警察
ふらつきながら警察へ到着し、汗ばむ額を拭った。
中へ入ると、人の好さそうな警察官が、「今日はどうされました?」と声をかけてくれた。
私は一瞬考えて、ゆっくりと話し出すと尋常ではない話し方に驚いたのか、奥の部屋に通してくれ、座ってくださいと椅子を引かれた。

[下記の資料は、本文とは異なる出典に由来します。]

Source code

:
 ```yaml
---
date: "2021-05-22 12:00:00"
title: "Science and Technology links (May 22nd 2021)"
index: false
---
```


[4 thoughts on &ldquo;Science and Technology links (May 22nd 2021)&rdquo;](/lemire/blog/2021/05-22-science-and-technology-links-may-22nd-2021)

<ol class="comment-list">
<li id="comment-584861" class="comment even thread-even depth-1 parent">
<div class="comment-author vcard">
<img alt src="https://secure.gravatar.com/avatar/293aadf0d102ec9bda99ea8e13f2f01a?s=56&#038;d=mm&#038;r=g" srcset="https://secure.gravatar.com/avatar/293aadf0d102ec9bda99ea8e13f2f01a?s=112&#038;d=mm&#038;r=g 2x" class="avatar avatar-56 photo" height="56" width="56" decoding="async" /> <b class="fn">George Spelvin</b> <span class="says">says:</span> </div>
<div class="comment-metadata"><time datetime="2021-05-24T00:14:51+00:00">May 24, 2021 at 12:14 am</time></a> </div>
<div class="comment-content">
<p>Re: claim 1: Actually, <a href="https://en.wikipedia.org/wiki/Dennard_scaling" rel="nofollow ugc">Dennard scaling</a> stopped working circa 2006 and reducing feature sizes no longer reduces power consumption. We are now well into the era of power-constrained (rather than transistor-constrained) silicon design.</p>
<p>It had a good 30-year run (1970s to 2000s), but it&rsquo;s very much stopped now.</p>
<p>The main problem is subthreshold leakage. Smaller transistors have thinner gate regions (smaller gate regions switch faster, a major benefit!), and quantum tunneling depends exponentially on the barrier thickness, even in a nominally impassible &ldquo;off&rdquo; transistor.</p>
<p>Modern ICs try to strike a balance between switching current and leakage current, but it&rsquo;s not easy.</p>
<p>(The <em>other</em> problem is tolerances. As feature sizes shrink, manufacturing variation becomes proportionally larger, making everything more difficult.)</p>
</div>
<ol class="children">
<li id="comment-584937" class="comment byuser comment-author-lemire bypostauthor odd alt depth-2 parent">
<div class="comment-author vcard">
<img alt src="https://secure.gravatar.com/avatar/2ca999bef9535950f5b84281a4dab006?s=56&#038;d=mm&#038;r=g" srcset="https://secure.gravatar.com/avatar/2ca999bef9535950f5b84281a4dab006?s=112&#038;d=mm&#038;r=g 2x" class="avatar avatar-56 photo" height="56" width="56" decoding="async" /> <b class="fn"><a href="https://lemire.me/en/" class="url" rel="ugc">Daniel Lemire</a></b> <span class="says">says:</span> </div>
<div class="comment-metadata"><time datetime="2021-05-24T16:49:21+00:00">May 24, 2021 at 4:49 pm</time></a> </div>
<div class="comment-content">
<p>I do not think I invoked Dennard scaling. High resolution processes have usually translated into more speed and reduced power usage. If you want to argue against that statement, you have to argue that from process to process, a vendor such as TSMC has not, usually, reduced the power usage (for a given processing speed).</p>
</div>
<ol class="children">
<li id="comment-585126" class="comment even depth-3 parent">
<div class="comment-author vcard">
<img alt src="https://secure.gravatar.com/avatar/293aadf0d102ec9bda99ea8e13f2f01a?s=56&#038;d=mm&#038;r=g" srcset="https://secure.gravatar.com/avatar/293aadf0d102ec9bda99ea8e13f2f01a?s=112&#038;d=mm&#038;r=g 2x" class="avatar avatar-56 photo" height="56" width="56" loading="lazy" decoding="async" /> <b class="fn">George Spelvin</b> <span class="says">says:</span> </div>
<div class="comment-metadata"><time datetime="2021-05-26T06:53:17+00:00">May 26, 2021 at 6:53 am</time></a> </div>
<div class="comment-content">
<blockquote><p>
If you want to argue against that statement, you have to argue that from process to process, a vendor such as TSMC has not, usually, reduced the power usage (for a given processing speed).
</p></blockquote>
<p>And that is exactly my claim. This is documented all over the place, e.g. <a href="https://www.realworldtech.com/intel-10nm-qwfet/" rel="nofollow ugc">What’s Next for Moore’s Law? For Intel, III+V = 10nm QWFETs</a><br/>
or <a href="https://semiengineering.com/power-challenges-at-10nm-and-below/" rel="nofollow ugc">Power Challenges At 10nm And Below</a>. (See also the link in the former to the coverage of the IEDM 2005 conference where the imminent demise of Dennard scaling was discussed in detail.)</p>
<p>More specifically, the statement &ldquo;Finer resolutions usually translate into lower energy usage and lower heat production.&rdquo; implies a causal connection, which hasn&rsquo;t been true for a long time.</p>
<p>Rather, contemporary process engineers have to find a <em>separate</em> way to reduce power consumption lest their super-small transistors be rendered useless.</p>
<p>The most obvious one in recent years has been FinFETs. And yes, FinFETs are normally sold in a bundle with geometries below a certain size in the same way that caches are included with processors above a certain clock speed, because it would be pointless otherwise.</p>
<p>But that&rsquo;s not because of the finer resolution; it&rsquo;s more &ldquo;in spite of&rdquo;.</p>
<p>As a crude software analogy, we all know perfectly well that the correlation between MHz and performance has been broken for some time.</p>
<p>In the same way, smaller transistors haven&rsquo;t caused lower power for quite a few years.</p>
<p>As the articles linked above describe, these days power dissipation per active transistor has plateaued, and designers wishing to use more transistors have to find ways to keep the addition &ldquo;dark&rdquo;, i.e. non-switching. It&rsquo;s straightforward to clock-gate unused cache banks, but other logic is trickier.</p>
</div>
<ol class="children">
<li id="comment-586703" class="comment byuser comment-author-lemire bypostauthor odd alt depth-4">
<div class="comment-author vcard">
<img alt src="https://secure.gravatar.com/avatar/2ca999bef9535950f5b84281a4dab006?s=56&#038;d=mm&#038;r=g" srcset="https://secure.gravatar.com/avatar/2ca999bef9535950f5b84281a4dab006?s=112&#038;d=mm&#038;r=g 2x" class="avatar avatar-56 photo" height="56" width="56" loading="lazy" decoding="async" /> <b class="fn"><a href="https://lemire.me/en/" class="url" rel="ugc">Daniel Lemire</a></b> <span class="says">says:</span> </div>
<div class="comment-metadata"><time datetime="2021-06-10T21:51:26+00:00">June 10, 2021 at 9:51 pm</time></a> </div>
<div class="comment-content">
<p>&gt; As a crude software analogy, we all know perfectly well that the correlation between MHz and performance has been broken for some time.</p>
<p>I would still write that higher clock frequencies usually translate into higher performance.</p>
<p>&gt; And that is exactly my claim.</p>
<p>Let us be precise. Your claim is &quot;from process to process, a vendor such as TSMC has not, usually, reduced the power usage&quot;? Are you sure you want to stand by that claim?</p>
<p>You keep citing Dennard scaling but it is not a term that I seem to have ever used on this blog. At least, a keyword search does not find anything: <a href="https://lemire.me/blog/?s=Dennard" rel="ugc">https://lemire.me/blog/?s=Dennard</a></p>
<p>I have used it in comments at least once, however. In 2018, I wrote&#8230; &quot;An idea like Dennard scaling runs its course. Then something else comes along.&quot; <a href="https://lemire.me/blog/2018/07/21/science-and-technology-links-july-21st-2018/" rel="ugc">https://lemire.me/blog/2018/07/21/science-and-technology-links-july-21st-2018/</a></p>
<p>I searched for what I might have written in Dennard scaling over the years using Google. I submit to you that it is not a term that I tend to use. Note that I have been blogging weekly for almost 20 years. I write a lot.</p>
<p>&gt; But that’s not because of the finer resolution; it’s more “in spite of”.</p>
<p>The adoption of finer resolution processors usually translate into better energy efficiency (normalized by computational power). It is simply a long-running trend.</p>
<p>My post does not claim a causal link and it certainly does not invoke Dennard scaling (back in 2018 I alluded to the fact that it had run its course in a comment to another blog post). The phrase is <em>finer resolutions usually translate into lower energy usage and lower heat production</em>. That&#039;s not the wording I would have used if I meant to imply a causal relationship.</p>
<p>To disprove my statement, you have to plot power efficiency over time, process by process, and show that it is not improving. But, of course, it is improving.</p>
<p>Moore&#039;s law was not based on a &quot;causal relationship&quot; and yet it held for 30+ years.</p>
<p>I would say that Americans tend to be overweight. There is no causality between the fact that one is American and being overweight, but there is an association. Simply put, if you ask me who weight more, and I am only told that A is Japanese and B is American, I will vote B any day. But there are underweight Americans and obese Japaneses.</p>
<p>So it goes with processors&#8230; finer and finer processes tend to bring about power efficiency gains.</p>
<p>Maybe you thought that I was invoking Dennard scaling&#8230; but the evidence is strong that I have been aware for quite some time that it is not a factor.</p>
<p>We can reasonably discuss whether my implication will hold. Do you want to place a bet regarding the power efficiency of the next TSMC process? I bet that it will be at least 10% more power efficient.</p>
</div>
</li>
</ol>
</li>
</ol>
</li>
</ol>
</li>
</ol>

2人組の警察官がきて名乗ってくれたが、すっかり頭に入っていない。
今にもあふれ出そうな涙をこらえながら、言葉を選ぶように話し出した。
「何がありましたか?」
「…、行政の方に言われてきました。」
「行政には何を相談されていましたか?」
「…、夫からの暴力と罵声と脅しと…、私だけならと我慢できたんです。でも、子供たちにもしていて…。もう、一緒にいては行けない、警察へと行ってくださいと、言われたとおりにしてくださいと…。何も考えられなくて、言われるまま、こちらへきました…。」
「ご主人のことを詳しく聞かせてください。」
「はい…、どこで怒るかわからないんです。殴られもしましたが、殴る真似もしてきます。私の顔の目の前で止めます。バカ女、キチガイ女、クソ女、もっと飯を出せ。子供の洋服なんか買わなくていい。相談しても、ゲームに夢中でゲームの邪魔をしたと、モノにあたり、私にあたり…。もう何も言えなくなりました。最初は、話し合いをしようと、会話を試みましたが、全くお酒を飲んでゲームばかりしていて、話になりません。そのうち、諦めました。でも小さい子供が三人いるんです。育てるのにお金がかかります。私だけならと、子供が大きくなるまでは我慢しよう決めていました。夫は毎晩PTAと帰りは深夜の12時を過ぎていました。何か言うと怒鳴るので、何も言いませんでした。でも…。」
涙が溢れた、止められない。声もしゃくり上がってきた。
「娘に、息子に暴力をしていたんです。私のいないところで。娘は、私が心配するからと、話すのを辞めていたと…、ある日娘の腕にあざを見つけたんです…。」
再び涙がこぼれてきた。
「桃ちゃん、これどうしたの?」と聞くと最初は、「何でもない」と。娘が着替えていた時に、肩にあざがありました。最初はいじめかと思ったんです。ちゃんと座ってお話ししようと向き合うと、パパにやられた…と。」
泣きじゃくりながら話していた。